[WHAT THE TASK REQUIRES]
Reproduce every line in the material below that holds "outro".

[PROVIDED MATERIAL]
+===+

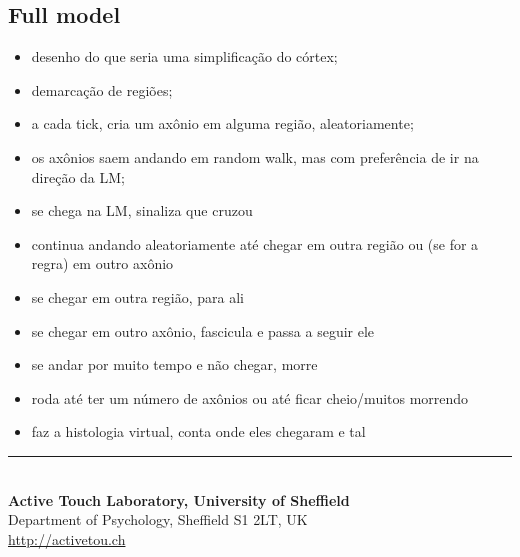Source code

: \documentclass[a4paper,12pt]{texMemo}
\begin{document}
\pagebreak

\subsection{Full model}

\begin{itemize}
	
\item desenho do que seria uma simplificação do córtex;
\item demarcação de regiões;
\item a cada tick, cria um axônio em alguma região, aleatoriamente;
\item os axônios saem andando em random walk, mas com preferência de ir na direção da LM;
\item se chega na LM, sinaliza que cruzou
\item continua andando aleatoriamente até chegar em outra região ou (se for a regra) em outro axônio
\item se chegar em outra região, para ali
\item se chegar em outro axônio, fascicula e passa a seguir ele
\item se andar por muito tempo e não chegar, morre
\item roda até ter um número de axônios ou até ficar cheio/muitos morrendo
\item faz a histologia virtual, conta onde eles chegaram e tal

\end{itemize}

\vspace{\fill}
\begin{center}
	\rule{74ex}{.1mm}\\
	\textbf{Active Touch Laboratory, University of Sheffield}\\
	Department of Psychology, Sheffield S1 2LT, UK\\ 
	\href{http://activetou.ch}{http://activetou.ch}
	
\end{center}

\normalsize


\end{document}

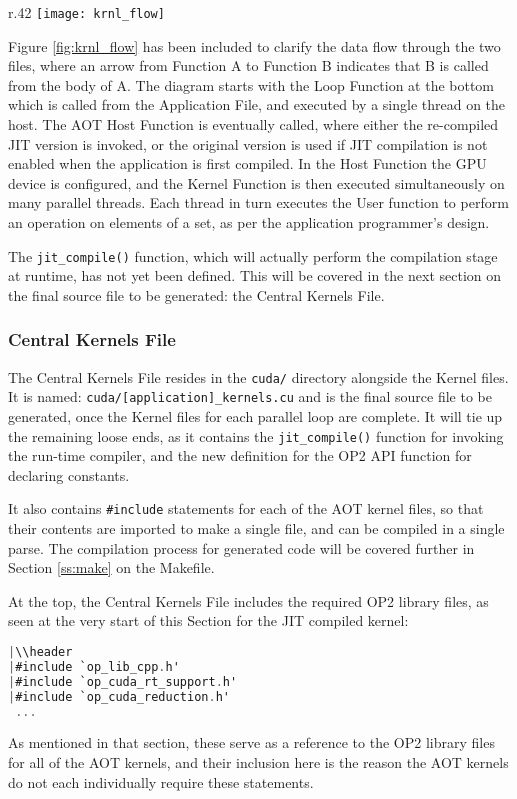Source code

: \begin{wrapfigure}{r}{.42\textwidth}
  \centering
  \texttt{[image: krnl\_flow]}
  \caption{Kernel Flow}
  \label{fig:krnl_flow}
\end{wrapfigure}

Figure \ref{fig:krnl_flow} has been included to clarify the data flow through the two files, where an arrow from Function A to Function B indicates that B is called from the body of A. The diagram starts with the Loop Function at the bottom which is called from the Application File, and executed by a single thread on the host. The AOT Host Function is eventually called, where either the re-compiled JIT version is invoked, or the original version is used if JIT compilation is not enabled when the application is first compiled. In the Host Function the GPU device is configured, and the Kernel Function is then executed simultaneously on many parallel threads. Each thread in turn executes the User function to perform an operation on elements of a set, as per the application programmer's design.

The \verb|jit_compile()| function, which will actually perform the compilation stage at runtime, has not yet been defined. This will be covered in the next section on the final source file to be generated: the Central Kernels File.
\clearpage
\subsubsection{Central Kernels File}
\label{sss:mkf}
The Central Kernels File resides in the \verb|cuda/| directory alongside the Kernel files. It is named: \verb|cuda/[application]_kernels.cu| and is the final source file to be generated, once the Kernel files for each parallel loop are complete. It will tie up the remaining loose ends, as it contains the \verb|jit_compile()| function for invoking the run-time compiler, and the new definition for the OP2 API function for declaring constants.
\par It also contains \verb|#include| statements for each of the AOT kernel files, so that their contents are imported to make a single file, and can be compiled in a single parse. The compilation process for generated code will be covered further in Section \ref{ss:make} on the Makefile.
\par
At the top, the Central Kernels File includes the required OP2 library files, as seen at the very start of this Section for the JIT compiled kernel:
\begin{lstlisting}[backgroundcolor = \color{red!20}, language=C]
|\\header
|#include `op_lib_cpp.h'
|#include `op_cuda_rt_support.h'
|#include `op_cuda_reduction.h'
 ...
\end{lstlisting}
As mentioned in that section, these serve as a reference to the OP2 library files for all of the AOT kernels, and their inclusion here is the reason the AOT kernels do not each individually require these statements.

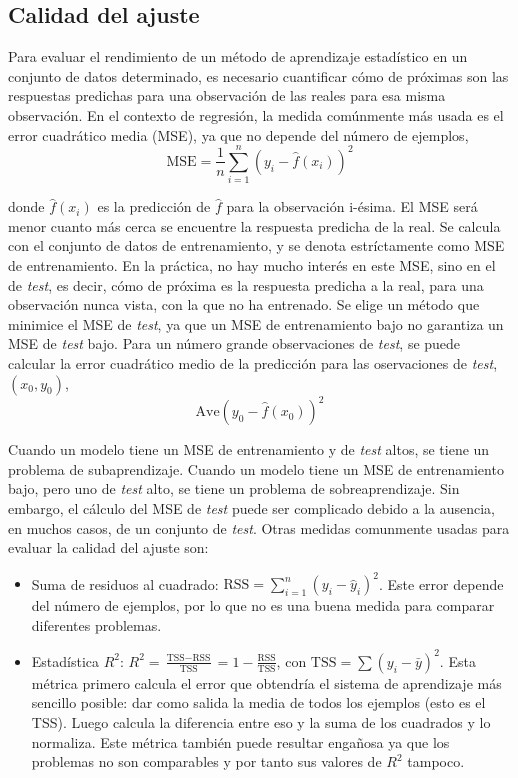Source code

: \subsection{Calidad del ajuste}

Para evaluar el rendimiento de un método de aprendizaje estadístico en un conjunto de datos determinado, es necesario cuantificar cómo de próximas son las respuestas predichas para una observación de las reales para esa misma observación. En el contexto de regresión, la medida comúnmente más usada es el error cuadrático media (MSE), ya que no depende del número de ejemplos, 
\begin{equation}
\text{MSE} = \frac{1}{n} \sum_{i=1}^n (y_i - \hat{f}(x_i))^2
\end{equation}

\noindent donde $\hat{f}(x_i)$ es la predicción de $\hat{f}$ para la observación i-ésima. El MSE será menor cuanto más cerca se encuentre la respuesta predicha de la real. Se calcula con el conjunto de datos de entrenamiento, y se denota estríctamente como MSE de entrenamiento. En la práctica, no hay mucho interés en este MSE, sino en el de \textit{test}, es decir, cómo de próxima es la respuesta predicha a la real, para una observación nunca vista, con la que no ha entrenado. Se elige un método que minimice el MSE de \textit{test}, ya que un MSE de entrenamiento bajo no garantiza un MSE de \textit{test} bajo. Para un número grande observaciones de \textit{test}, se puede calcular la error cuadrático medio de la predicción para las oservaciones de \textit{test}, $(x_0, y_0)$, 
\begin{equation}
\text{Ave}(y_0 - \hat{f}(x_0))^2
\end{equation}

Cuando un modelo tiene un MSE de entrenamiento y de \textit{test} altos, se tiene un problema de subaprendizaje. Cuando un modelo tiene un MSE de entrenamiento bajo, pero uno de \textit{test} alto, se tiene un problema de sobreaprendizaje. Sin embargo, el cálculo del MSE de \textit{test} puede ser complicado debido a la ausencia, en muchos casos, de un conjunto de \textit{test}. Otras medidas comunmente usadas para evaluar la calidad del ajuste son:
\begin{itemize}
\item Suma de residuos al cuadrado: $\text{RSS} = \sum_{i = 1}^n (y_i - \hat{y}_i)^2$. Este error depende del número de ejemplos, por lo que no es una buena medida para comparar diferentes problemas.
\item Estadística $R^2$: $R^2 = \frac{\text{TSS} - \text{RSS}}{\text{TSS}} = 1 - \frac{\text{RSS}}{\text{TSS}}$, con $\text{TSS} = \sum (y_i - \bar{y})^2$. Esta métrica primero calcula el error que obtendría el sistema de aprendizaje más sencillo posible: dar como salida la media de todos los ejemplos (esto es el TSS). Luego calcula la diferencia entre eso y la suma de los cuadrados y lo normaliza. Este métrica también puede resultar engañosa ya que los problemas no son comparables y por tanto sus valores de $R^2$ tampoco.
\end{itemize}

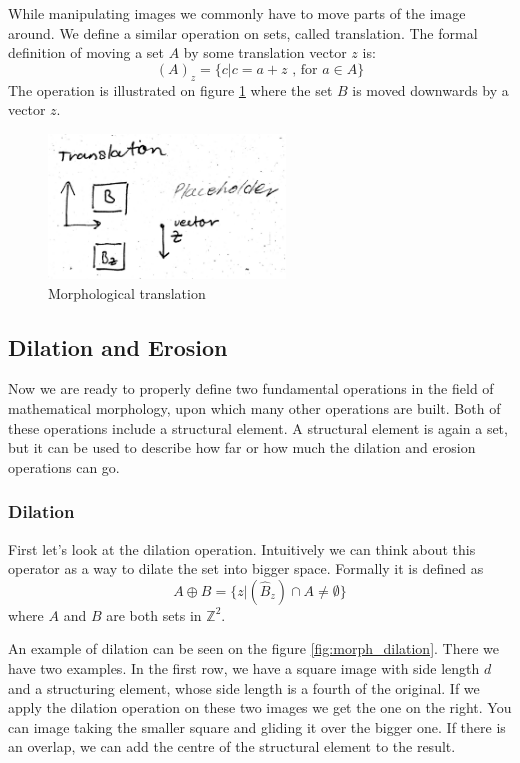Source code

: \documentclass[
  digital,     %
  oneside,     %
  nosansbold,  %
  nocolorbold, %
  lof,         %
  lot,         %
]{fithesis4}
\newcommand*{\Z}{\ensuremath{\mathbb{Z}}}
\begin{document}
While manipulating images we commonly have to move parts of the image around. We
define a similar operation on sets, called translation. The formal definition of
moving a set $A$ by some translation vector $z$ is:
$$(A)_z = \{c | c = a + z\text{ , for } a \in A\}$$
The operation is illustrated on figure \ref{fig:morph_translation} where the set
$B$ is moved downwards by a vector $z$.
\begin{figure}
    \begin{center}
        \includegraphics[width=6.3cm]{resources/morph_translation.jpg}
    \end{center}
    \caption{Morphological translation} %
    \label{fig:morph_translation}
\end{figure}

\subsection{Dilation and Erosion}
Now we are ready to properly define two fundamental operations in the field of
mathematical morphology, upon which many other operations are built. Both of
these operations include a structural element. A structural element is again a
set, but it can be used to describe how far or how much the dilation and erosion
operations can go.

\subsubsection{Dilation}
First let's look at the dilation operation. Intuitively we can think about this
operator as a way to dilate the set into bigger space. Formally it is defined as
$$A \oplus B = \{z | (\hat{B}_z) \cap A \neq \emptyset\}$$
where $A$ and $B$ are both sets in $\Z^2$. 

An example of dilation can be seen on the figure
\ref{fig:morph_dilation}. There we have two examples. In the first row, we have
a square image with side length $d$ and a structuring element, whose side length
is a fourth of the original. If we apply the dilation operation on these two
images we get the one on the right. You can image taking the smaller square and
gliding it over the bigger one. If there is an overlap, we can add the centre of
the structural element to the result. 
\end{document}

+===+

[ANSWER TO THIS TASK]
\item continua andando aleatoriamente até chegar em outra região ou (se for a regra) em outro axônio
\item se chegar em outro axônio, fascicula e passa a seguir ele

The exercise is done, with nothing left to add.